Não há transição energética sem minerais e sem mineração, e boa parte dessa mineração vai estar na América Latina. Isso significa uma grande oportunidade potencial para a região, mas também uma nova fonte de conflitos, porque essa mineração vai gerar recursos para os governos centrais e custos sociais muito localizados para alguns setores da população em certos territórios. Boa parte da América Latina tem criado infraestruturas legais para implantar princípios de consulta prévia, como para comunidades afetadas por projetos de desenvolvimento, mas vamos ver se, no contexto de uma nova oportunidade econômica, esses princípios vão ser respeitados.
O governo Lula tem buscado recuperar e ampliar o espaço do Brasil no cenário internacional. Como avalia os primeiros resultados disso?

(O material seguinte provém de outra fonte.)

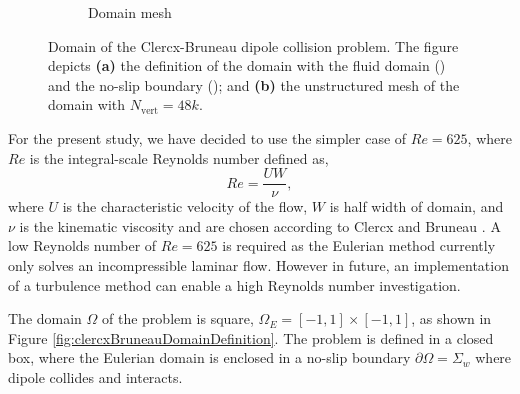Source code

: \begin{figure}[!b]
\begin{subfigure}[t]{0.45\textwidth}
             \caption{Domain mesh}
             \label{fig:clercxBruneauDomainMesh}
     \end{subfigure}
     \caption{Domain of the Clercx-Bruneau dipole collision problem. The figure depicts \textbf{(a)} the definition of the domain with the fluid domain ({}) and the no-slip boundary ({}); and \textbf{(b)} the unstructured mesh of the domain with $N_{\mathrm{vert}} = 48k$.}
     \label{fig:clercxBruneauDomain}
	\end{figure}

For the present study, we have decided to use the simpler case of $Re=625$, where $Re$ is the integral-scale Reynolds number defined as,
	\begin{equation}
	Re = \frac{UW}{\nu},
	\end{equation}
where $U$ is the characteristic velocity of the flow, $W$ is half width of domain, and $\nu$ is the kinematic viscosity and are chosen according to Clercx and Bruneau \cite{Clercx2006a}. A low Reynolds number of $Re=625$ is required as the Eulerian method currently only solves an incompressible laminar flow. However in future, an implementation of a turbulence method can enable a high Reynolds number investigation.

The domain $\Omega$ of the problem is square, $\Omega_E = [-1,1]\times[-1,1]$, as shown in Figure \ref{fig:clercxBruneauDomainDefinition}. The problem is defined in a closed box, where the Eulerian domain is enclosed in a no-slip boundary $\partial{\Omega} = \Sigma_w$ where dipole collides and interacts.

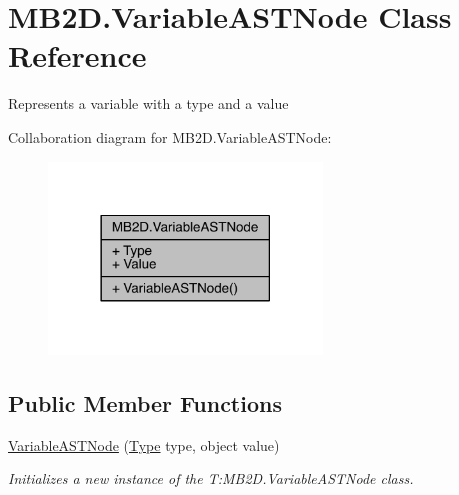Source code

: \hypertarget{class_m_b2_d_1_1_variable_a_s_t_node}{}\section{M\+B2\+D.\+Variable\+A\+S\+T\+Node Class Reference}
\label{class_m_b2_d_1_1_variable_a_s_t_node}


Represents a variable with a type and a value  




Collaboration diagram for M\+B2\+D.\+Variable\+A\+S\+T\+Node\+:
\nopagebreak
\begin{figure}[H]
\begin{center}
\leavevmode
\includegraphics[width=206pt]{class_m_b2_d_1_1_variable_a_s_t_node__coll__graph}
\end{center}
\end{figure}
\subsection*{Public Member Functions}
\begin{DoxyCompactItemize}
\item 
\hyperlink{class_m_b2_d_1_1_variable_a_s_t_node_a60c81f23a47577aefc76ecb9dc18d40f}{Variable\+A\+S\+T\+Node} (\hyperlink{class_m_b2_d_1_1_variable_a_s_t_node_a32549a5361b7664b945b4d9537a5b454}{Type} type, object value)
\begin{DoxyCompactList}\small\item\em Initializes a new instance of the T\+:\+M\+B2\+D.\+Variable\+A\+S\+T\+Node class. \end{DoxyCompactList}\end{DoxyCompactItemize}

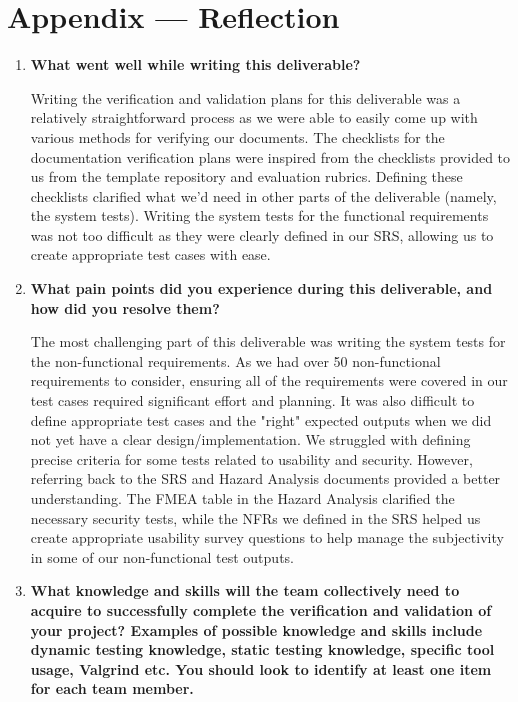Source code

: \documentclass[12pt, titlepage]{article}
\begin{document}
\newpage{}
\section*{Appendix --- Reflection}

% 

\begin{enumerate}
  \item \textbf{What went well while writing this deliverable?}
  
    Writing the verification and validation plans for this deliverable was a
    relatively straightforward process as we were able to easily come up with
    various methods for verifying our documents. The checklists for the
    documentation verification plans were inspired from the checklists provided
    to us from the template repository and evaluation rubrics. Defining these
    checklists clarified what we'd need in other parts of the deliverable
    (namely, the system tests). Writing the system tests for the functional
    requirements was not too difficult as they were clearly defined in our SRS,
    allowing us to create appropriate test cases with ease. 
  
  \smallskip
  \item \textbf{What pain points did you experience during this deliverable, and
  how did you resolve them?}

  The most challenging part of this deliverable was writing the system tests for
  the non-functional requirements. As we had over 50 non-functional requirements
  to consider, ensuring all of the requirements were covered in our test cases
  required significant effort and planning. It was also difficult to define
  appropriate test cases and the "right" expected outputs when we did not yet
  have a clear design/implementation. We struggled with defining precise
  criteria for some tests related to usability and security. However, referring
  back to the SRS and Hazard Analysis documents provided a better understanding.
  The FMEA table in the Hazard Analysis clarified the necessary security tests,
  while the NFRs we defined in the SRS helped us create appropriate usability
  survey questions to help manage the subjectivity in some of our non-functional
  test outputs.
    
  \smallskip
  \item \textbf{What knowledge and skills will the team collectively need to
  acquire to successfully complete the verification and validation of your
  project? Examples of possible knowledge and skills include dynamic testing
  knowledge, static testing knowledge, specific tool usage, Valgrind etc.  You
  should look to identify at least one item for each team member.}
  

\end{enumerate}
\end{document}
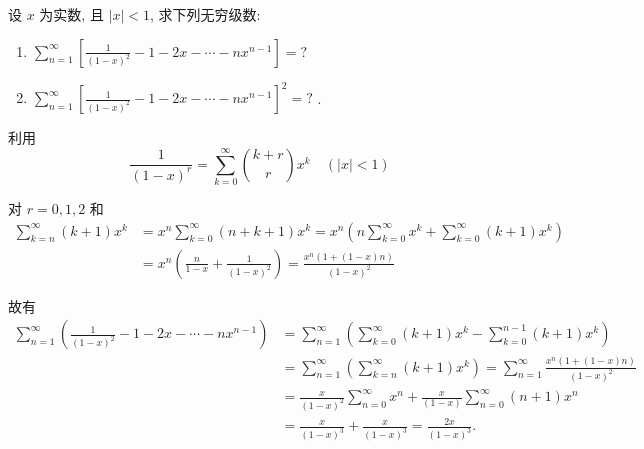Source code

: \begin{solution}
    设 $x$ 为实数, 且 $|x|<1$, 求下列无穷级数:
    \begin{enumerate}
        \item $\sum_{n=1}^{\infty}\left[\frac{1}{(1-x)^2}-1-2 x-\cdots-n x^{n-1}\right]=?$
        \item $\sum_{n=1}^{\infty}\left[\frac{1}{(1-x)^2}-1-2 x-\cdots-n x^{n-1}\right]^2=?$ .
    \end{enumerate}

    利用
    $$
        \frac{1}{(1-x)^r}=\sum_{k=0}^{\infty}\binom{k+r}{r} x^k \quad(|x|<1)
    $$

    对 $r=0,1,2$ 和
    $$
        \begin{aligned}
            \sum_{k=n}^{\infty}(k+1) x^k & =x^n \sum_{k=0}^{\infty}(n+k+1) x^k=x^n\left(n \sum_{k=0}^{\infty} x^k+\sum_{k=0}^{\infty}(k+1) x^k\right) \\
                                         & =x^n\left(\frac{n}{1-x}+\frac{1}{(1-x)^2}\right)=\frac{x^n(1+(1-x) n)}{(1-x)^2}
        \end{aligned}
    $$

    故有
    $$
        \begin{aligned}
            \sum_{n=1}^{\infty}\left(\frac{1}{(1-x)^2}-1-2 x-\cdots-n x^{n-1}\right) & =\sum_{n=1}^{\infty}\left(\sum_{k=0}^{\infty}(k+1) x^k-\sum_{k=0}^{n-1}(k+1) x^k\right)                          \\
                                                                                     & =\sum_{n=1}^{\infty}\left(\sum_{k=n}^{\infty}(k+1) x^k\right)=\sum_{n=1}^{\infty} \frac{x^n(1+(1-x) n)}{(1-x)^2} \\
                                                                                     & =\frac{x}{(1-x)^2} \sum_{n=0}^{\infty} x^n+\frac{x}{(1-x)} \sum_{n=0}^{\infty}(n+1) x^n                          \\
                                                                                     & =\frac{x}{(1-x)^3}+\frac{x}{(1-x)^3}=\frac{2 x}{(1-x)^3} .
        \end{aligned}
    $$


\end{solution}
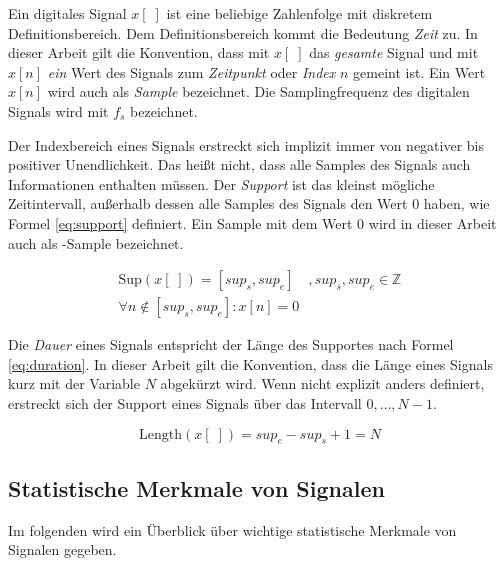 Ein digitales Signal $x[\;]$ ist eine beliebige Zahlenfolge mit diskretem Definitionsbereich. Dem Definitionsbereich kommt die Bedeutung \emph{Zeit} zu.\cite[S. 11-12]{dspGuide} In dieser Arbeit gilt die Konvention, dass mit $x[\;]$ das \emph{gesamte} Signal und mit $x[n]$ \emph{ein} Wert des Signals zum \emph{Zeitpunkt} oder \emph{Index} $n$ gemeint ist. Ein Wert $x[n]$ wird auch als \emph{Sample} bezeichnet. Die Samplingfrequenz des digitalen Signals wird mit $f_s$ bezeichnet.

Der Indexbereich eines Signals erstreckt sich implizit immer von negativer bis positiver Unendlichkeit. Das heißt nicht, dass alle Samples des Signals auch Informationen enthalten müssen. Der \emph{Support} ist das kleinst mögliche Zeitintervall, außerhalb dessen alle Samples des Signals den Wert 0 haben, wie Formel \ref{eq:support} definiert. Ein Sample mit dem Wert 0 wird in dieser Arbeit auch als -Sample\grqq{} bezeichnet.\cite[S. 24]{dspMichigan}

\begin{equation}
\label{eq:support}
\begin{split}
\text{Sup}(x[\;]) = [sup_s, sup_e] \quad , sup_s, sup_e \in \mathbb{Z} \\  \forall n \not\in [sup_s, sup_e] : x[n] = 0
\end{split}
\end{equation}

Die \emph{Dauer} eines Signals entspricht der Länge des Supportes nach Formel \ref{eq:duration}. In dieser Arbeit gilt die Konvention, dass die Länge eines Signals kurz mit der Variable $N$ abgekürzt wird. Wenn nicht explizit anders definiert, erstreckt sich der Support eines Signals über das Intervall $0 ,\ldots, N-1$.\cite[S. 24]{dspMichigan}

\begin{equation}
\text{Length}(x[\;]) = sup_e - sup_s + 1 = N
\label{eq:duration}
\end{equation}


\subsection{Statistische Merkmale von Signalen}

Im folgenden wird ein Überblick über wichtige statistische Merkmale von Signalen gegeben.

É difícil para o Brasil recuperar a mesma importância que tinha na década de ouro de Lula porque as condições econômicas da América Latina não são as mesmas. O Brasil não tem a prosperidade econômica que tinha no período entre 2002 e 2013, a década gloriosa do governo do PT, e o contexto internacional mudou muito. Bolsonaro era um presidente muito criticado pelo sistema internacional, e, portanto, simplesmente suceder Bolsonaro significou uma recuperação do prestígio do Brasil, da mesma forma que a eleição de Barack Obama depois de George W Bush representou uma recuperação para os Estados Unidos. Às vezes, simplesmente uma mudança de governo traz um novo horizonte para um país no cenário internacional. Nesse sentido, o Brasil sem dúvida está em melhor posição e tem maior credibilidade internacional hoje.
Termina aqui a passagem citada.